This is a true story about a local youth philanthropy group investing in an idea that a couple of faculty members from Oak Farm Montessori School in rural Avilla had to immerse elementary students in natural settings and engage them in learning about their natural surroundings, how to respect it and how to live off of it.
Thanks to the generosity of PULSE of Noble County helping to underwrite the summer camp Building Bridges and Exploring Nature Together, Michal Miller and Brett Bloom, were able to do just that.
The inspiration for the camp was the 100-acre campus that Miller and Bloom call home during the school year. Oak Farm is a community asset and they desired to have non-Oak Farm students benefit from the campus. This resulted in a week in the woods, prairies, and wetlands, a first time experiences for many students.
“We knew cost could be a deterrent, but with the help of funding from PULSE, we were able to offer the camp at a greatly reduced cost.
The partnering schools were asked to provide transportation and a staff member to accompany their students to camp each day, said Nicole Lowe, summer camp coordinator.
“Our goal was to establish the foundation for a partnership that could grow and expand with the interest of the camp,” she added.
“It was exciting to know that we were going to have new students on our campus and have the opportunity to begin a partnership with Towles and Bunche Montessori Schools who are part of the Fort Wayne Community School District,” said Bloom, the school’s eco-literacy coordinator.
By integrating Project Learning Tree exercises, immersive exploration in wild spaces, group conversations and concentrated questions promoting student reflection and sketchbook work, Miller and Bloom engaged students in a unique outdoor experience. “Students were a little uncomfortable the first day. Oak Farm students had friends that they knew and were at home on our campus. The students from Fort Wayne were also with their friends, but were in a completely unfamiliar environment. Many had never done simple things such as climb a tree, walk in the woods and listen, observe and be part of nature,” Miller said.
Miller and Bloom and Amy Bobilya, the teacher volunteer from Bunche Montessori in Fort Wayne, the urban partner school, did what they do every day. They stepped back, revised their game plan and followed the children’s needs. This does not mean chaos.
Much of the week was spent in mud boots: crawling through the woods, literally, looking at the tiniest of teeming life; walking in the prairie to gather things that interested them, plunging through the wetlands into a massive stand of cattails over 8 feet tall.

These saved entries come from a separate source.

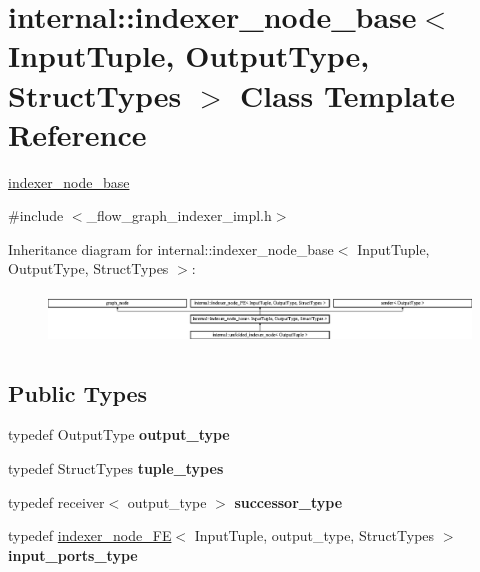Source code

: \hypertarget{classinternal_1_1indexer__node__base}{}\section{internal\+:\+:indexer\+\_\+node\+\_\+base$<$ Input\+Tuple, Output\+Type, Struct\+Types $>$ Class Template Reference}
\label{classinternal_1_1indexer__node__base}


\hyperlink{classinternal_1_1indexer__node__base}{indexer\+\_\+node\+\_\+base}  




{\ttfamily \#include $<$\+\_\+flow\+\_\+graph\+\_\+indexer\+\_\+impl.\+h$>$}

Inheritance diagram for internal\+:\+:indexer\+\_\+node\+\_\+base$<$ Input\+Tuple, Output\+Type, Struct\+Types $>$\+:\begin{figure}[H]
\begin{center}
\leavevmode
\includegraphics[height=1.362530cm]{classinternal_1_1indexer__node__base}
\end{center}
\end{figure}
\subsection*{Public Types}
\begin{DoxyCompactItemize}
\item 
\hypertarget{classinternal_1_1indexer__node__base_a123574b541135589d9ffaf9806926510}{}typedef Output\+Type {\bfseries output\+\_\+type}\label{classinternal_1_1indexer__node__base_a123574b541135589d9ffaf9806926510}

\item 
\hypertarget{classinternal_1_1indexer__node__base_a0ed4edb17cc20e1052a6618db0bf8d2f}{}typedef Struct\+Types {\bfseries tuple\+\_\+types}\label{classinternal_1_1indexer__node__base_a0ed4edb17cc20e1052a6618db0bf8d2f}

\item 
\hypertarget{classinternal_1_1indexer__node__base_a4bc4239024bf233b3293ff0508ae43f3}{}typedef receiver$<$ output\+\_\+type $>$ {\bfseries successor\+\_\+type}\label{classinternal_1_1indexer__node__base_a4bc4239024bf233b3293ff0508ae43f3}

\item 
\hypertarget{classinternal_1_1indexer__node__base_ae68ca39f2a5719e45e1b28e814826800}{}typedef \hyperlink{classinternal_1_1indexer__node__FE}{indexer\+\_\+node\+\_\+\+F\+E}$<$ Input\+Tuple, output\+\_\+type, Struct\+Types $>$ {\bfseries input\+\_\+ports\+\_\+type}\label{classinternal_1_1indexer__node__base_ae68ca39f2a5719e45e1b28e814826800}

\end{DoxyCompactItemize}
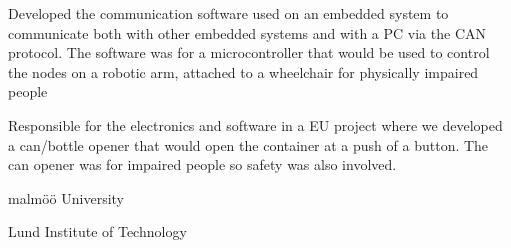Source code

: \documentclass{article}
\begin{document}
{Developed the communication software used on an embedded system to communicate
  both with other  embedded systems and with a PC via the CAN protocol.
  The software was for a microcontroller that would be used to control the
  nodes on a robotic arm, attached to a wheelchair for physically impaired
  people} 
\sepspace

{Responsible for the electronics and software in a EU project where we
  developed a can/bottle opener that would open the container at a push of a
  button. The can opener was for impaired people so safety was also involved.}



{}	
\sepspace

{}	
\sepspace

{}	
\sepspace

{malm\"{o}ö University}
{}
\sepspace

{}	
\sepspace

{Lund Institute of Technology} {}
\end{document}
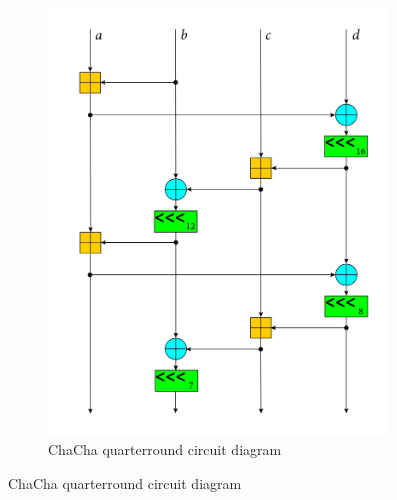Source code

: \begin{figure}
\begin{subfigure}[t]{0.5\textwidth}
  \includegraphics[width=0.99\textwidth]{figures/wiki-qr-circuit/chacha-wiki-qr-circuit.png}
  \caption{ChaCha quarterround circuit diagram}
  \label{fig:wiki.qr.circuit.chacha}
\end{subfigure}%
\end{figure}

Students visited the middle school, where caring for farm animals is part of the curriculum. Campers discussed the importance of having appropriate living space to meet the needs of the animals. Later they snacked on duck eggs collected from the ducks on campus.
While turning over logs, one camper found lemon ants. This student became the teacher by sharing what he knew about lemon ants, that they were safe to eat and tasted just like lemons! After his impromptu lesson, the other students were given the opportunity to taste the ant.
On another occasion, a camper had never climbed a tree and was very nervous. There was no pressure, just encouragement. By the end of the week, this student not only climbed a tree, but she chose to have lunch on the last day of camp sitting up in a tree connecting with her natural surroundings.
By the middle of the week, students who had been previously afraid to balance on a log were now climbing trees on their own. Students, who had been unsure of what to do in a vast landscape of prairie or woods, were exploring independently and collecting seeds and insects by the end of the week. Students cared for themselves, the environment, and their fellow campmates.
“I am truly amazed at what this camp did for our children,” said Amy Bobilya. “It was awesome to observe how the children and their mindset changed throughout camp. As the camp progressed they became more curious and started to take more risk. (They) were given the opportunity to engage in an area of particular interest and became more self-confident. Most of the children who attended camp from Fort Wayne had never heard of the different ecosystems ... let alone know that you can taste, feel and touch them!”
She added, “The children’s compassion grew not only for nature, but also for each other ... I observed the children helping each other climb up trees, giving each other comfort when scared of an animal, and encouraging each other in the woods.”
All adults can promote this growth. Join your child outside. Visit a park or take a walk down the street. You don’t have to have a 100-acre campus to stop, listen and enjoy nature and all that it has to offer.